Preparing Image Dataset for Neural Networks in PyTorch

Preparing and handling data is a core step of any machine learning pipeline. Today, we will look at handling data when the data is an image (or image-like) in PyTorch.

PyTorch and Torchvision

PyTorch provides us with the amazing torchvision package for dealing with common image transformations such as normalizing, scaling, random flipping and converting arrays to PyTorch tensors. It also provides us with common computer vision datasets such as MNIST, Fashion MNIST and CIFAR-10. In this post, we will focus on preparing the Fashion MNIST dataset.

To begin, we start by importing torch and torchvision.

import torch
from torchvision import datasets, transforms

Note that we will refer to the submodule datasets and transforms directly from now on (i.e. we will not emphasize that it’s part of torchvision).

👜 Fashion MNIST dataset and composing transformations

The Fashion MNIST dataset by Zalando Research is a famous benchmark dataset in computer vision, perhaps second only to MNIST. It is a dataset containing 60,000 training examples and 10,000 test examples where each example is a 28 x 28 grayscale image. Since the images are in grayscale, they only have a single channel. If the image is in RGB format instead (e.g. if we are dealing with CIFAR-10), then it has 3 channels one for each red, green and blue.

As mentioned before, the Fashion MNIST dataset is already part of PyTorch. However, this does not mean that the dataset is already in perfect shape to pass into a PyTorch neural net. We would need to apply some (image) transformations to the dataset upon fetching. For brevity, we will apply only two simple transformations:

Converting the images to a PyTorch tensor – by using transforms.ToTensor().
Normalize the channel of the resulting tensor – by using transforms.Normalize().

Why do we do these transformations?

Since we will be working with neural nets in PyTorch, it is only natural that we want the image to be a PyTorch tensor. This enables the PyTorch API to interact properly with our dataset.
Normalization is important to ensure that our neural nets learn better. For an idea of how normalization works, check out this discussion.

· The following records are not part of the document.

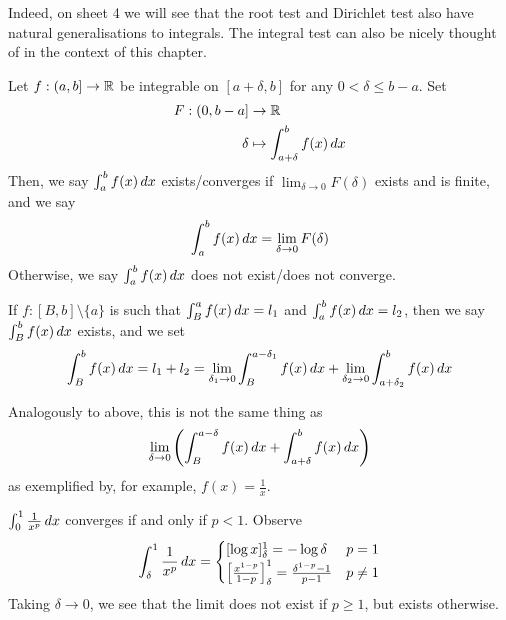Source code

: \documentclass{../../template/note}
\begin{document}
    Indeed, on sheet 4 we will see that the root test and Dirichlet test also have natural generalisations to integrals. The integral test can also be nicely thought of in the context of this chapter.


    \begin{definition}
        Let \(f: (a, b] \to \RR\) be integrable on \([a + \delta, b]\) for any \(0 < \delta \leq b-a\). Set 
        \begin{align*}
            F: (0, b-a] &\to \RR \\
            \delta &\mapsto \int_{a+\delta}^b f(x) \D x
        \end{align*}
        Then, we say \(\int_a^b f(x) \D x\) exists/converges if \(\lim_{\delta \to 0} F(\delta)\) exists and is finite, and we say
        \begin{align*}
            \int_a^b f(x) \D x = \lim_{\delta \to 0} F(\delta)
        \end{align*}
        Otherwise, we say \(\int_a^b f(x) \D x\) does not exist/does not converge.

        If \(f: [B, b] \setminus \{a\}\) is such that \(\int_B^a f(x) \D x = l_1\) and \(\int_a^b f(x) \D x = l_2\), then we say \(\int_B^b f(x) \D x\) exists, and we set
        \begin{align*}
            \int_B^b f(x) \D x = l_1 + l_2 = \lim_{\delta_1 \to 0} \int_B^{a-\delta_1} f(x) \D x + \lim_{\delta_2 \to 0} \int_{a+\delta_2}^b f(x) \D x
        \end{align*}
    \end{definition}
    
    \begin{remark*}
        Analogously to above, this is not the same thing as
        \begin{align*}
            \lim_{\delta \to 0} \left(\int_B^{a-\delta} f(x) \D x + \int_{a+\delta}^b f(x) \D x\right)
        \end{align*}
        as exemplified by, for example, \(f(x) = \frac 1 x\).
    \end{remark*}
    
    \begin{example*}
        \(\int_0^1 \frac 1 {x^p} \D x\) converges if and only if \(p < 1\). Observe
        \begin{align*}
            \int_\delta^1 \frac 1 {x^p} \D x = \begin{cases}
                [\log x]_{\delta}^1 = -\log \delta & p = 1 \\
                \left[\frac{x^{1-p}}{1-p}\right]_\delta^1 = \frac{\delta^{1-p}-1}{p-1} & p \neq 1
            \end{cases}
        \end{align*}
        Taking \(\delta \to 0\), we see that the limit does not exist if \(p \geq 1\), but exists otherwise.
    \end{example*}
    
\end{document}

We can then compose these transformations using transforms.Compose() as below.

transform = transforms.Compose([
    transforms.ToTensor(),
    transforms.Normalize(mean=(0.5), std=(0.5)),
])

Note that the mean and standard deviation value of 0.5 should be calculated from the training set in advance. Here, we just assume that mean = std = 0.5 for simplicity.

💾 From dataset to DataLoader

The next step is to finally fetch the dataset, passing our transform above as an argument. The FashionMNIST dataset can be accessed via datasets.FashionMNIST, no surprise there. We can then fetch the 60,000 training examples using the following code:

trainset = datasets.FashionMNIST(root='./data',
                                 download=True,
                                 train=True,
                                 transform=transform)

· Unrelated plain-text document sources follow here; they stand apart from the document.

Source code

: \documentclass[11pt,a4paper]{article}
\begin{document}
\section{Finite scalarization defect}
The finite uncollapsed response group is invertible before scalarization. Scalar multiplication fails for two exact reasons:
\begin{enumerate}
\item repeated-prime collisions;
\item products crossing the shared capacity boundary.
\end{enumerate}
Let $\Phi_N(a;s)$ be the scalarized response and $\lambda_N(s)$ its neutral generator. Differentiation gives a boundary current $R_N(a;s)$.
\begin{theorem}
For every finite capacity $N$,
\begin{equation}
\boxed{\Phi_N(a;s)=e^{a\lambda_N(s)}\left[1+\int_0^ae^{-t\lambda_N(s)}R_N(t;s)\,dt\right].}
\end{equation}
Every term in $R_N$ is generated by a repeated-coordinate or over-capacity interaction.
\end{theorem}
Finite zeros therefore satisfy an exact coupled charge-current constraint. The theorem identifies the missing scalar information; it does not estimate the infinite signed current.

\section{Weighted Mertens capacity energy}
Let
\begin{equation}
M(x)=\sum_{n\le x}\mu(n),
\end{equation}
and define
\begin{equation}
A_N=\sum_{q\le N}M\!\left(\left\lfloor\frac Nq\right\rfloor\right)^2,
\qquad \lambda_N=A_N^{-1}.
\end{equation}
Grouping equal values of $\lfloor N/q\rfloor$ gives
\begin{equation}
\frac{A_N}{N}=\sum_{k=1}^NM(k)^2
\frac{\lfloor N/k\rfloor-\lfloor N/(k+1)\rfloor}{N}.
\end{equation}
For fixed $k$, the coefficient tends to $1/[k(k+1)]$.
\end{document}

Let us break down what each argument means.

root specifies the location of the dataset. Here, we specify that it should be in the directory './data'.
download is a boolean flag which determines if we want to download the dataset if the data is not already in root.
train is another boolean flag which determines if we want the training set. Getting the test set is as simple as passing train=False.
transform is the transformations we would like to apply to the dataset upon fetching.

Once we have our transformed train set, we can now start training neural nets on this data using PyTorch. However, let us take a second to think about the following:

What if we want to work with minibatches of this dataset instead of single examples? This is definitely a need when the dataset is too large like ours to be trained entirely.
We would also want to reshuffle this dataset on each epoch so that our neural net generalizes better.
If the data is big, we might even want to load the data in parallel using multiprocessing workers to retrieve our data faster.

This is where PyTorch’s so-called DataLoader comes in. It is an iterable that provides all the above features out of the box on top of providing a smooth API for working with data!

To use the DataLoader object on our train set, we simply access torch.utils.data.DataLoader and feed trainset into it.

trainloader = torch.utils.data.DataLoader(trainset, batch_size=64,
                                          shuffle=True, num_workers=0)

Here, we have decided to use a batch_size of 64 images, which are sampled randomly on each epoch due to shuffle=True. We also put num_workers=0 meaning we are not loading the data in parallel.

We can fetch the Fashion MNIST test dataset in a similar fashion. The only difference is that we now have train=False.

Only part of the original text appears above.